Last night I got in from work, settled in and started my nightly blog reading and commenting, when I got her call. I hadn't spoken to LeLe in about six months. The last I heard she was in town over the summer, and I made it a point to be missing in action. I'm not sure if I spoke about her in this blog, but this is my ex from way back in the day. We were together for four years; most of the while I was in college. I met her in college, away at Stephen F. Austin, freshman year. She was from Jersey, and I loved her sassy attitude and thick northern accent. The girl was bad, and I was freshly broken into the lesbian world by my 28 yr old lesbian cherry popper, loll. I was OUT, about and ready to get me a girl. That is when I met LeLe, at the ripe age of 18. She claimed to be 17 at the time, and It didn't take much for me to fall in love with her, of course.

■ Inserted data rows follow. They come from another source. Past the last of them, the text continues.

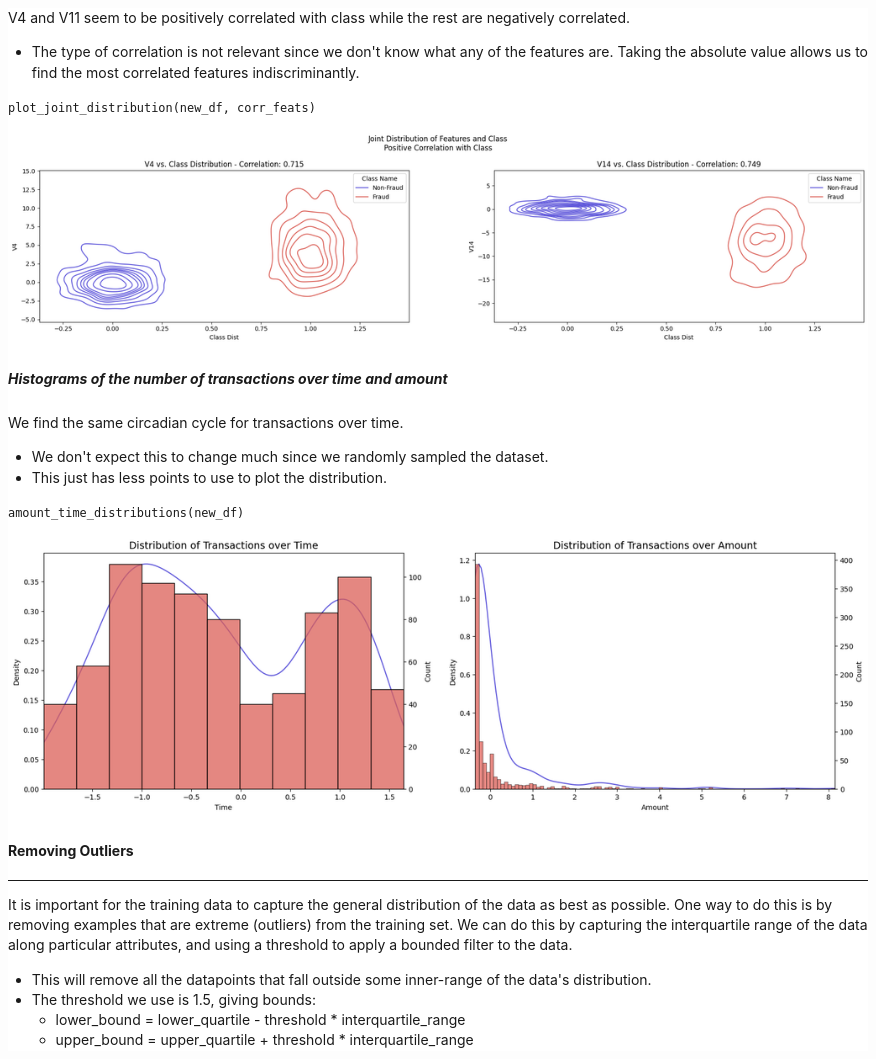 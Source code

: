 V4 and V11 seem to be positively correlated with class while the rest are negatively correlated.
- The type of correlation is not relevant since we don't know what any of the features are. Taking the absolute value allows us to find the most correlated features indiscriminantly.


```python
plot_joint_distribution(new_df, corr_feats)
```


![png](README_files/README_47_0.png)


##### Histograms of the number of transactions over time and amount
We find the same circadian cycle for transactions over time.
- We don't expect this to change much since we randomly sampled the dataset. 
- This just has less points to use to plot the distribution.


```python
amount_time_distributions(new_df)
```


![png](README_files/README_49_0.png)


#### Removing Outliers
***
It is important for the training data to capture the general distribution of the data as best as possible. One way to do this is by removing examples that are extreme (outliers) from the training set. We can do this by capturing the interquartile range of the data along particular attributes, and using a threshold to apply a bounded filter to the data. 
- This will remove all the datapoints that fall outside some inner-range of the data's distribution. 
- The threshold we use is 1.5, giving bounds:
    - lower_bound = lower_quartile - threshold * interquartile_range
    - upper_bound = upper_quartile + threshold * interquartile_range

I needed something to get my mind off the fact that I broke my ex-boyfriend's heart at the time, by switching teams in the middle of the season (how he puts it) loll.

LeLe stole my heart man, and has had this magical power over me every since. We had been through a lot. I mean more than one would think a person like me would go through with anybody. That girl, now woman was the exception to my every rule. This girl made my life, ruined it, and then made it again. I'm not going to go into all of the details, but that was the one relationship that helped form me into the person I am today. Some of the ones who know me, are like "that damn LeLe", loll. I know, because I am a pretty cold hearted person, let them tell it. I am bittersweet about my lessons learned in that relationship. I am happy that I survived the LeLe Chronicles, and I'm happy that I got over the "fuck love" stages and actually loved another after her. When she went back to Jersey, I can't lie and say that I wasn't lost. I had no idea where I would end up in the name of love. I couldn't see any other, but her. I was sick ya'll. I was not the Mica that everyone knows me to be. I got through that though.

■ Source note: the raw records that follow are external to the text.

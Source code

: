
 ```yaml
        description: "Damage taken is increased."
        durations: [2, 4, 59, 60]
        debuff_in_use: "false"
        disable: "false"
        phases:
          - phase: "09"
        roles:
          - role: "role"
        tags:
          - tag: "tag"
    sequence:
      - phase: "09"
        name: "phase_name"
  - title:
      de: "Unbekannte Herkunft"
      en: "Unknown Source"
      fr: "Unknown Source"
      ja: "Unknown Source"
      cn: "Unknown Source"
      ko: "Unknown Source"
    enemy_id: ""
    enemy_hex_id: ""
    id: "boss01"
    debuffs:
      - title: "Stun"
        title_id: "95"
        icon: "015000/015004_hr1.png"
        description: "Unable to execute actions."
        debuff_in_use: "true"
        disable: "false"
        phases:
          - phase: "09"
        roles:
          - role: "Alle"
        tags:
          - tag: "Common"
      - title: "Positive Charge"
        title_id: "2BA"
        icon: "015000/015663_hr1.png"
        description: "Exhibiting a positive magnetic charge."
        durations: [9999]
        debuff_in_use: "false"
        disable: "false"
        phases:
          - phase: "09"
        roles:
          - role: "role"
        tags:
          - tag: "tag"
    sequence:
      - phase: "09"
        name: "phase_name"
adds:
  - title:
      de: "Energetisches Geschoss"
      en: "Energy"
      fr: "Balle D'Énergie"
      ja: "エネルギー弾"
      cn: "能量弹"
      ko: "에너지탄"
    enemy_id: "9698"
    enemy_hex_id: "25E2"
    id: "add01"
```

She still had that power over me though. Every time she came back from Jersey, I went missing, and everyone knew that LeLe had touchdown in H-town. In some strange way, my heart has never been able to totally release her. I haven't seen her in almost a year, and hadn't talked to her before last night in almost 6 months. It felt very awkward having a conversation with her. Right now she's in a relationship with a 31 yr old woman and seem to be happy. We caught up on what's been going on in our lives for the past 6 months. I almost appreciate the time that we don't speak, because I have control over my feelings and thoughts. I have no question marks swiveling through my mind during conversations with anyone else. I'm at peace, but leave it to LeLe to pop up on the scene and stir the pot. She's a punch spiker, and leaves you with unexplainable and indescribable feelings. I can't stand it.

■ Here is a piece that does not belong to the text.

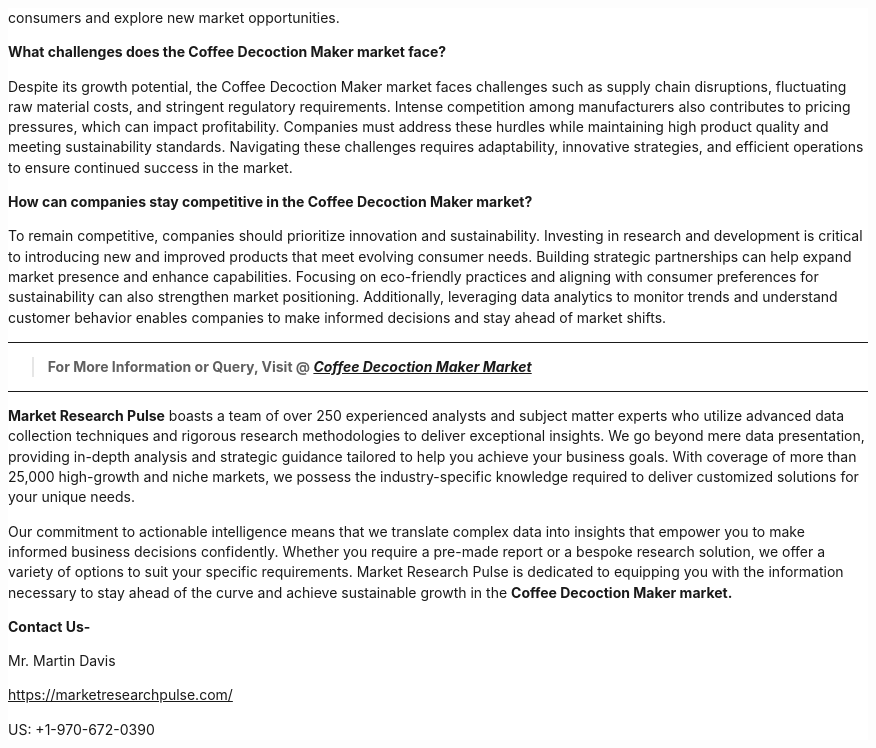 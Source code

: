 consumers and explore new market opportunities.</p><p><strong>What challenges does the Coffee Decoction Maker market face?</strong></p><p>Despite its growth potential, the Coffee Decoction Maker market faces challenges such as supply chain disruptions, fluctuating raw material costs, and stringent regulatory requirements. Intense competition among manufacturers also contributes to pricing pressures, which can impact profitability. Companies must address these hurdles while maintaining high product quality and meeting sustainability standards. Navigating these challenges requires adaptability, innovative strategies, and efficient operations to ensure continued success in the market.</p><p><strong>How can companies stay competitive in the Coffee Decoction Maker market?</strong></p><p>To remain competitive, companies should prioritize innovation and sustainability. Investing in research and development is critical to introducing new and improved products that meet evolving consumer needs. Building strategic partnerships can help expand market presence and enhance capabilities. Focusing on eco-friendly practices and aligning with consumer preferences for sustainability can also strengthen market positioning. Additionally, leveraging data analytics to monitor trends and understand customer behavior enables companies to make informed decisions and stay ahead of market shifts.</p><hr /><blockquote><p><strong>For More Information or Query, Visit @&nbsp;<em><a href="https://marketresearchpulse.com/report/63336/coffee-decoction-maker-market?utm_source=Linkedin&utm_medium=022">Coffee Decoction Maker Market</a></em></strong></p></blockquote><hr /><p><strong>Market Research Pulse</strong> boasts a team of over 250 experienced analysts and subject matter experts who utilize advanced data collection techniques and rigorous research methodologies to deliver exceptional insights. We go beyond mere data presentation, providing in-depth analysis and strategic guidance tailored to help you achieve your business goals. With coverage of more than 25,000 high-growth and niche markets, we possess the industry-specific knowledge required to deliver customized solutions for your unique needs.</p><p>Our commitment to actionable intelligence means that we translate complex data into insights that empower you to make informed business decisions confidently. Whether you require a pre-made report or a bespoke research solution, we offer a variety of options to suit your specific requirements. Market Research Pulse is dedicated to equipping you with the information necessary to stay ahead of the curve and achieve sustainable growth in the <strong>Coffee Decoction Maker market.</strong></p><p><strong>Contact Us-</strong></p><p>Mr. Martin Davis</p><p>https://marketresearchpulse.com/</p><p>US: +1-970-672-0390</p>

My blast from the past, who has played the part of my most sweetest addiction and most deadly addiction. I don¢t know when we will speak again, but I pray to GOD she doesn't touchdown in Houston during the Holidays. I may have to flee the city. Seriously.

7 readers:

Social Disaster said...

Switching teams in the middle of the season...lol. I LOVE IT!

Latoya said...

THIS IS DEEP!

. said...

It probably won't take much for you to know who wrote this message, but since I can't seem to work out my Blogger password I'll have to write 'anonymously'. I haven't read your postings for a few weeks, and I was pleased with what I read tonight. I appreciate this post because it suggests you have some genuine emotion somewhere in there. LeLe reuined it for us all, a true shame. On the flip side, it's nice to know that you found yourself capable of controlling your thoughts and emotions when you spoke with her. I'm big on maintaining communication with significant people of the past, so I personally hope you two converse again soon. However, I hope she doesn't touch down over the holidays.. wouldn't want you disappearing.. =]

. said...

wait..... my password worked... LMAO.

She W0rd Hustlez said...

Social Disaster - Lol, yeah I secretly thought it was cute too.

Toya - I know huh?

Shay - Man, LeLe needs to beat it, loll. She's a true drug, and I have been through various stages of rehabs, but I think I'm alright now though. She did mess it up for a lot of folks, but a lot has to do with me personally and can't all be blamed on her.

ill;kinda said...

aww :)
at least you're able to admit that you still have some sort of connection to her even after admitting she had some sort of power over you .


this is raw :)

She W0rd Hustlez said...

Ugh, please don't remind me. I was so serious when I said, I dig the time periods when we don't converse. I can brethe freely.